Caffeine and You
Everyone needs a pick me up occasionally. Whether you had to cram for a test or stay up late finishing a project, coffee, tea, and energy drinks are all highly appealing.
However, a large portion of the population has no idea all the negative effects of caffeine, and the effects it's having on their quality of sleep.
We all know the importance of sleep, but what about the importance of not being dependant on caffeine in order to function?
Caffeine is the chemical we all know well. Readily available in near everything, it's easy to find something to give you that boost in the morning. But, what many people don't consider is why they need that boost in the morning in the first place! This often leaves people not addressing the initial problem, instead of becoming more and more dependant on caffeine to get things done.
One of the biggest issues is the inevitable caffeine crash that comes after drinking a lot of coffee or energy drinks. With such symptoms as headache, irritability, and fatigue, trying to cut back on caffeine is a daunting task. It's better to not get dependant in the first place.
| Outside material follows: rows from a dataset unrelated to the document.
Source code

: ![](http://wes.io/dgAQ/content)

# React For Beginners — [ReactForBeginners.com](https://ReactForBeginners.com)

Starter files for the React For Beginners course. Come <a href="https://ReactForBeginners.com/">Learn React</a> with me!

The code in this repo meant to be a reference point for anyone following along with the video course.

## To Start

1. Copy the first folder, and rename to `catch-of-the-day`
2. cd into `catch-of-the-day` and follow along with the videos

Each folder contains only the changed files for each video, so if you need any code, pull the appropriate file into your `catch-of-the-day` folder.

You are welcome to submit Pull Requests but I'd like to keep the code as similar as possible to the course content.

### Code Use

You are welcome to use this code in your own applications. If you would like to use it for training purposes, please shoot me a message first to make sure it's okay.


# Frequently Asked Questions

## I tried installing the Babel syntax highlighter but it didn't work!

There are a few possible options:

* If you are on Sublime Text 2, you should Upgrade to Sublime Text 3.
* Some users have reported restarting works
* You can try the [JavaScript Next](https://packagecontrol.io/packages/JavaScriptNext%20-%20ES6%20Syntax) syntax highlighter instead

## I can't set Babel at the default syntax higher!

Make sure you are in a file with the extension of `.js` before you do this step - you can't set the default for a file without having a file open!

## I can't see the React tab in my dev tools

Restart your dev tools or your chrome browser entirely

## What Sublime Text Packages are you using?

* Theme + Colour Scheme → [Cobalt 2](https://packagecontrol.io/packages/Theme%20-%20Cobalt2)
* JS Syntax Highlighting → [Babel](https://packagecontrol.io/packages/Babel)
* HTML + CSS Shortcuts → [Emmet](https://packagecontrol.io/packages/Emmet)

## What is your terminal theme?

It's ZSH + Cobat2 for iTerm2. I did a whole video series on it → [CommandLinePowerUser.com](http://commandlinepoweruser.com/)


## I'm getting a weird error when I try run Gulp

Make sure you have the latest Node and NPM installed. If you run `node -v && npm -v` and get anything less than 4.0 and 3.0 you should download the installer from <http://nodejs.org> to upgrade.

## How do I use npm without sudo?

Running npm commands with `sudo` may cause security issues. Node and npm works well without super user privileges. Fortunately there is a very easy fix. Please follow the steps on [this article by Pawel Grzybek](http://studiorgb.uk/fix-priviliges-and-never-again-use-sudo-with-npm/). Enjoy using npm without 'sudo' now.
Additionally, caffeine can remain in your body for up to six hours. Drinking an energy drink, or even particularly caffeinated soda with dinner can affect your sleep hours later. A sleep schedule is a fragile thing, and getting off track and schedule can make getting back on track difficult. As a result, more exhaustion in the mornings will lead to seeking more caffeine for its energy-boosting abilities.
Caffeine consumed occasionally will not produce these harmful effects, however, it can be hard to tell when something is enough, and not too much. Care should be taken when consuming caffeine, and other energy-boosting activities should be considered.
For example, drinking a glass of very cold water wakes plenty of people, while some people enjoy some light exercise. Finding what works for you is the best option, but caffeine should not be the first thing people reach for.
In total, sleep is something very important, and we should be more cautious in what we consume and do, and how it effects our sleep patterns.